The employment contract defines the parties’ agreements regarding the employee’s/employer’s rights and obligations beyond what is stipulated in law or in an applicable collective agreement, when such exists. The contract sets forth employment duration, position, employee supervisor, working days and hours, compensation, social rights and more. For startups, there are two issues to consider in this agreement: employee inventions (service inventions), a clause designed to ensure that the intellectual property rights developed by the employee on the job belong to the employer; non-compete, a clause designed to prevent the employee from using the company’s trade secrets, such as products under development, a list of unique customers and suppliers as well as other intellectual property rights.
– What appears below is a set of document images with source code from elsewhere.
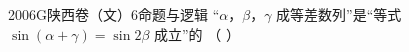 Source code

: 
\begin{problem}{2006}{G}{陕西卷（文）}{6}{命题与逻辑}
“$ \alpha $，$ \beta $，$ \gamma $ 成等差数列”是“等式 $ \sin(\alpha + \gamma) = \sin 2\beta $ 成立”的 （ ）
\begin{choices}
\end{choices}
\end{problem}

\begin{answer}

\end{answer}

\begin{solutions}

\end{solutions} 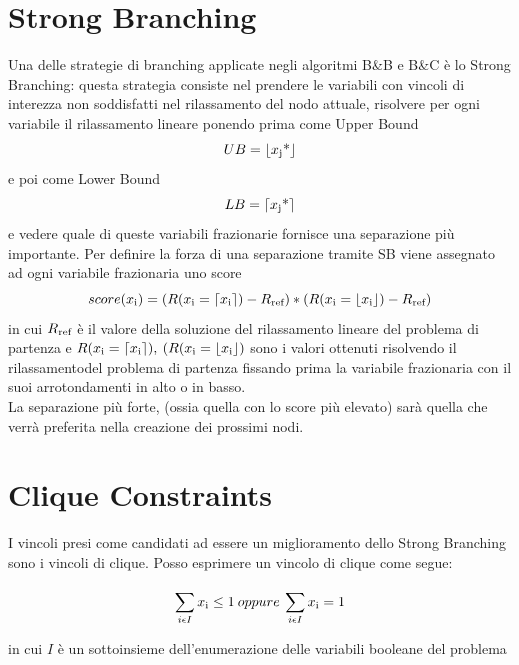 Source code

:\documentclass[12pt,a4paper,twoside,openright]{book}
\begin{document}
\section{Strong Branching}
Una delle strategie di branching applicate negli algoritmi B\&B e B\&C è lo Strong Branching:
questa strategia consiste nel prendere le variabili con vincoli di interezza non soddisfatti
nel rilassamento del nodo attuale, risolvere per ogni variabile il rilassamento lineare
ponendo prima come Upper Bound \[UB = \lfloor x \textsubscript{j} \textup{*} \rfloor\] e poi come Lower Bound 
\[LB = \lceil x \textsubscript{j} \textup{*} \rceil\] e vedere quale di queste variabili frazionarie
fornisce una separazione più importante. Per definire la forza di una separazione tramite SB viene assegnato
ad ogni variabile frazionaria uno score 
\[score(x\textsubscript{i}) = 
(R(x\textsubscript{i} = \lceil x\textsubscript{i} \rceil)-R\textsubscript{ref})*(R(x\textsubscript{i} = \lfloor x\textsubscript{i} \rfloor) - R\textsubscript{ref})  \]
in cui $R\textsubscript{ref}$ è il valore della soluzione del rilassamento lineare del problema di partenza
e $R(x\textsubscript{i} = \lceil x\textsubscript{i} \rceil),\:(R(x\textsubscript{i} = \lfloor x\textsubscript{i} \rfloor) $ sono i valori ottenuti risolvendo
il rilassamentodel problema di partenza fissando prima la variabile frazionaria con il suoi arrotondamenti in alto
o in basso. \\La separazione più forte, (ossia quella con lo score più elevato) sarà quella che verrà preferita nella creazione dei prossimi nodi.

\section{Clique Constraints}
I vincoli presi come candidati ad essere un miglioramento dello Strong Branching sono i 
vincoli di clique. Posso esprimere un vincolo di clique come segue:

    \[ \sum\limits_{i \epsilon I}^{} x\textsubscript{i} \leq 1 \:  oppure \: \sum\limits_{i \epsilon I}^{} x\textsubscript{i} = 1 \]

in cui $I$ è un sottoinsieme dell'enumerazione delle
variabili booleane del problema
\end{document}
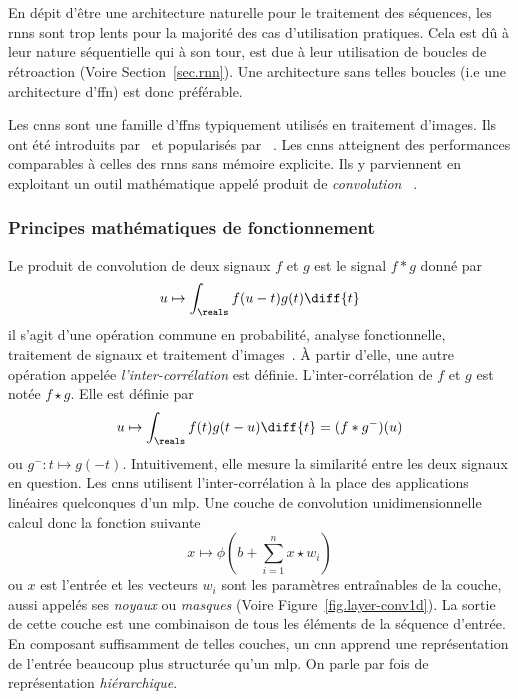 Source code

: \section{}
\label{sec.cnn}

En dépit d'être une architecture naturelle pour le traitement des séquences,
les \glspl{rnn} sont trop lents pour la majorité des cas d'utilisation pratiques.
Cela est dû à leur nature séquentielle qui à son tour, 
est due à leur utilisation de boucles de rétroaction (Voire Section~\ref{sec.rnn}).
Une architecture sans telles boucles (i.e une architecture d'\gls{ffn}) est donc préférable.

Les \glspl{cnn} sont une famille d'\glspl{ffn} typiquement utilisés en traitement d'images.
Ils ont été introduits par~\cite{Fukushima_1980} et popularisés par%
~\cite{LeCun_Boser_Denker_Henderson_Howard_Hubbard_Jackel_1989,Lecun_Bottou_Bengio_Haffner_1998}.
Les \glspl{cnn} atteignent des performances comparables à celles des \glspl{rnn} sans mémoire explicite.
Ils y parviennent en exploitant un outil mathématique appelé produit de \emph{convolution}%
~\cite{Calin_2020}.

\subsubsection{Principes mathématiques de fonctionnement}

Le produit de convolution de deux signaux \(f\) et \(g\) est le signal \(f \ast g\) donné par
\begin{equation}
    \label{eq.convolution}
    u \mapsto \int_\reals f(u-t)g(t)\diff{t}
\end{equation}
il s'agit d'une opération commune en probabilité, analyse fonctionnelle, 
traitement de signaux et traitement d'images~\cite{Barbe_Ledoux_2012,Oppenheim_Schafer_2013}.
À partir d'elle, une autre opération appelée \emph{l'inter-corrélation} est définie.
L'inter-corrélation de \(f\) et \(g\) est notée \(f\star g\).
Elle est définie par
\begin{equation}
    \label{eq.cros-corr}
    u \mapsto \int_\reals f(t)g(t-u)\diff{t} = (f \ast g^-)(u)
\end{equation}
ou \(g^- : t \mapsto g(-t)\).
Intuitivement, elle mesure la similarité entre les deux signaux en question.
Les \glspl{cnn} utilisent l'inter-corrélation à la place des applications linéaires quelconques d'un \gls{mlp}.
Une couche de convolution unidimensionnelle calcul donc la fonction suivante
\begin{equation}
    \label{eq.layer-conv1d}
    x \mapsto \phi\left(b + \sum_{i=1}^n x\star w_i\right)
\end{equation}
ou \(x\) est l'entrée et les vecteurs \(w_i\) sont les paramètres entraînables de la couche, 
aussi appelés ses \emph{noyaux} ou \emph{masques}
(Voire Figure~\ref{fig.layer-conv1d}).
La sortie de cette couche est une combinaison de tous les éléments de la séquence d'entrée.
En composant suffisamment de telles couches,
un \gls{cnn} apprend une représentation de l'entrée beaucoup plus structurée qu'un \gls{mlp}.
On parle par fois de représentation \emph{hiérarchique}.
Confidentiality Agreement (NDA)
A confidentiality agreement is usually signed prior to the start of pre-engagement negotiations. This agreement obligates signatories to keep the sensitive and confidential information transmitted to them in full confidence and not to use such information except for the defined purpose of the contract. The agreement is intended to allow the disclosure of ideas, technology, data or any other confidential information in various business scenarios, such as attracting investors, examining collaborations and working with suppliers in a manner that ensures that secrets are not leaked. In general, a confidentiality agreement defines the type of information transmitted, the purpose of the transfer, the limits of its use, the duration of the confidentiality period and what ultimately happens to the information, which should be determined on a case-by-case basis. This agreement is especially important in cases where a patent or design application has not yet been filed, or in cases involving a trade secret, method or product that cannot be protected by registration.